Pubdate: Tue, 17 Aug 1999
Source: Miami Herald (FL)
Copyright: 1999 The Miami Herald
Contact:  One Herald Plaza, Miami FL 33132-1693
Fax: (305) 376-8950
Website: http://www.herald.com/
Forum: http://krwebx.infi.net/webxmulti/cgi-bin/WebX?mherald
Author: Steve Bousquet
Note: Mr. Waid's website, set up by Kay Lee, and discussed towards the end
of this article, is at:
http://www.zyworld.com/kay~lee/garywaid.htm

INMATE WHO WROTE CRITICAL LETTERS MOVED

TALLAHASSEE -- A convicted marijuana smuggler serving time in Florida was
moved over the weekend from a low-security work camp to a high-security
lockup amid accusations that he used the prison's computer to write letters
to The Herald and other newspapers.

In those letters, inmate Gary Brooks Waid, 49, joined the chorus of
prisoners accusing guards of brutality. And in the tense atmosphere
following the fatal beating of Death Row prisoner Frank Valdez, Waid's
charges are being investigated by the Florida Department of Law Enforcement
and his temporary transfer has drawn intense scrutiny.

Late Monday, Waid was back at the work camp with other white-collar
criminals, away from the killers and rapists down the road at Florida State
Prison -- the place where Valdez died a month ago after a confrontation
with guards. Waid's brief journey speaks volumes about the climate in the
Florida prison system since Valdez died.

Shortly after Waid was moved last Friday, his lawyer was demanding
explanations, and a friend, Kay "Grandma" Lee of Key West, was sending
urgent e-mail messages to Florida newspapers and to inmates-rights groups
around the country, pleading with them to take up Waid's cause.

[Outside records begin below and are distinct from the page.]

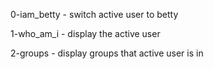 0-iam_betty -
    switch active user to betty

1-who_am_i -
    display the active user

2-groups -
    display groups that active user is in
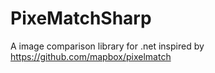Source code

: # PixeMatchSharp
A image comparison library for .net inspired by https://github.com/mapbox/pixelmatch
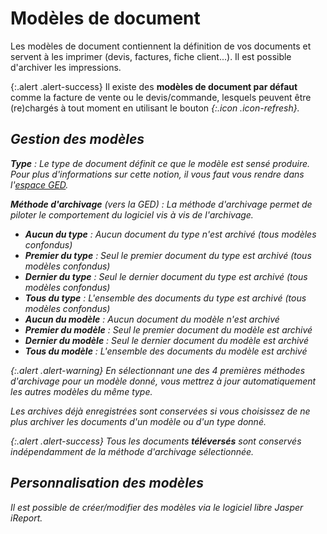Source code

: # Modèles de document 

Les modèles de document contiennent la définition de vos documents et servent à les imprimer (devis, factures, fiche client...). Il est possible d'archiver les impressions.

{:.alert .alert-success}
Il existe des **modèles de document par défaut** comme la facture de vente ou le devis/commande, lesquels peuvent être (re)chargés à tout moment en utilisant le bouton <i />{:.icon .icon-refresh}.

## Gestion des modèles 

**Type** :
Le type de document définit ce que le modèle est sensé produire.
Pour plus d'informations sur cette notion, il vous faut vous rendre dans l'[espace GED](backend/documents).

**Méthode d'archivage** (vers la GED) :
La méthode d'archivage permet de piloter le comportement du logiciel vis à vis de l'archivage.

* **Aucun du type** : Aucun document du type n'est archivé (tous modèles confondus)
* **Premier du type** : Seul le premier document du type est archivé (tous modèles confondus)
* **Dernier du type** : Seul le dernier document du type est archivé (tous modèles confondus)
* **Tous du type** : L'ensemble des documents du type est archivé (tous modèles confondus)
* **Aucun du modèle** : Aucun document du modèle n'est archivé
* **Premier du modèle** : Seul le premier document du modèle est archivé
* **Dernier du modèle** : Seul le dernier document du modèle est archivé
* **Tous du modèle** : L'ensemble des documents du modèle est archivé

{:.alert .alert-warning}
En sélectionnant une des 4 premières méthodes d'archivage pour un modèle donné, vous mettrez à jour automatiquement les autres modèles du même type.

Les archives déjà enregistrées sont conservées si vous choisissez de ne plus archiver les documents d'un modèle ou d'un type donné.

{:.alert .alert-success}
Tous les documents **téléversés** sont conservés indépendamment de la méthode d'archivage sélectionnée.

## Personnalisation des modèles 

Il est possible de créer/modifier des modèles via le logiciel libre _Jasper iReport_.
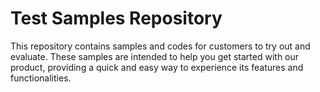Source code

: # Test Samples Repository
This repository contains samples and codes for customers to try out and evaluate. These samples are intended to help you get started with our product, providing a quick and easy way to experience its features and functionalities.

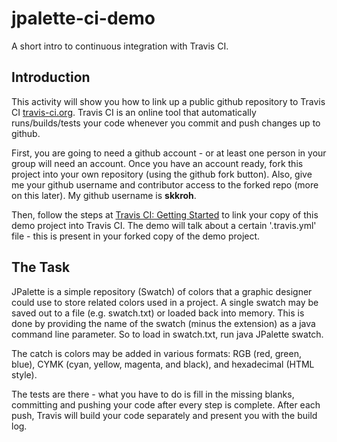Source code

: jpalette-ci-demo
================

A short intro to continuous integration with Travis CI.

Introduction
------------
This activity will show you how to link up a public github repository to Travis CI [travis-ci.org](http://travis-ci.org). Travis CI is an online tool that automatically runs/builds/tests your code whenever you commit and push changes up to github.

First, you are going to need a github account - or at least one person in your group will need an account. Once you have an account ready, fork this project into your own repository (using the github fork button). Also, give me your github username and contributor access to the forked repo (more on this later). My github username is **skkroh**.

Then, follow the steps at [Travis CI: Getting Started](http://docs.travis-ci.com/user/getting-started/) to link your copy of this demo project into Travis CI. The demo will talk about a certain '.travis.yml' file - this is present in your forked copy of the demo project.

The Task
--------
JPalette is a simple repository (Swatch) of colors that a graphic designer could use to store related colors used in a project. A single swatch may be saved out to a file (e.g. swatch.txt) or loaded back into memory. This is done by providing the name of the swatch (minus the extension) as a java command line parameter. So to load in swatch.txt, run java JPalette swatch.

The catch is colors may be added in various formats: RGB (red, green, blue), CYMK (cyan, yellow, magenta, and black), and hexadecimal (HTML style).

The tests are there - what you have to do is fill in the missing blanks, committing and pushing your code after every step is complete. After each push, Travis will build your code separately and present you with the build log.
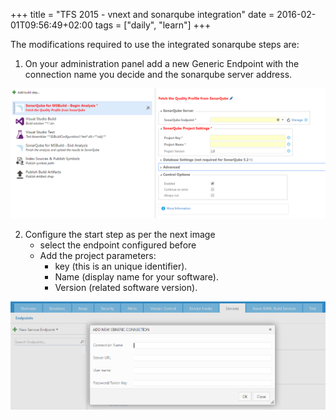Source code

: +++
title = "TFS 2015 - vnext and sonarqube integration"
date =  2016-02-01T09:56:49+02:00
tags = ["daily", "learn"]
+++

The modifications required to use the integrated sonarqube steps are:

1.	On your administration panel add a new Generic Endpoint with the connection name you decide and the sonarqube server address.

![](/img/post/sonarqube1.PNG)

2.	Configure the start step as per the next image
    * select the endpoint configured before
    * Add the project parameters:
        * key (this is an unique identifier).
        * Name (display name for your software).
        * Version (related software version).

![](/img/post/sonarqube2.PNG)
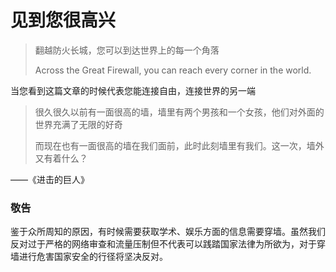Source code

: # 见到您很高兴

> 翻越防火长城，您可以到达世界上的每一个角落
>
> Across the Great Firewall, you can reach every corner in the world.

当您看到这篇文章的时候代表您能连接自由，连接世界的另一端

> 很久很久以前有一面很高的墙，墙里有两个男孩和一个女孩，他们对外面的世界充满了无限的好奇
>
> 而现在也有一面很高的墙在我们面前，此时此刻墙里有我们。这一次，墙外又有着什么？

——《进击的巨人》

### 敬告

鉴于众所周知的原因，有时候需要获取学术、娱乐方面的信息需要穿墙。虽然我们反对过于严格的网络审查和流量压制但不代表可以践踏国家法律为所欲为，对于穿墙进行危害国家安全的行径将坚决反对。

Prison officials took pains Monday to describe Waid's three-day transfer to
the closest prison as a necessary move while they looked into charges of
misuse of state property -- a computer in the work camp law library.

"He is not a security risk at the moment. We're moving him back to O Unit,"
said Florida State Prison Warden James Crosby, using prison jargon for the
work camp. "We wanted him separated from any access to the computer until
we could have someone go through the computer and check it. We have
everything he had on the computer. We had to remove him over the weekend
until we could get an expert to look at it."

Letter Not Typical

Prisoners' letters to the outside often are written in painstakingly
precise handwriting, a reflection of the amount of time inmates have.

Not Waid's.

His three-page letter to The Herald on July 28 is neatly typewritten and
articulately phrased, with key words italicized for emphasis. Describing
himself as an apprentice law clerk, Waid said that since Valdez's death,
"more and more inmates are coming to me to help them with their affidavits."

"They don't like a prisoner who's able to articulate himself," said Waid's
lawyer, Donald Cohn of Miami. "He's one of the people they don't like
because he's exercising the rights he has. This was, in effect, a form of
punishment that was given to Gary because he's not the kind of inmate you
normally get."

Waid, formerly of Merritt Island on Florida's Space Coast, was convicted
four years ago of conspiring to smuggle two tons of marijuana on a fishing
trawler from Jamaica to Florida over several years. He got a nine-year
sentence in a federal prison and wasn't supposed to be in state custody in
the first place.

He was one of about 30 minimum-security federal prisoners swapped last
November for 30 violent state offenders, many of them murderers who came to
the United States during the 1980 Mariel Boatlift. The prisoner swap had
been advocated by state officials.

Record Defended

His lawyer says Waid had an unblemished record while in federal custody and
that he'd probably be in a halfway house by now if he hadn't been
transferred to Florida State Prison's work camp last November.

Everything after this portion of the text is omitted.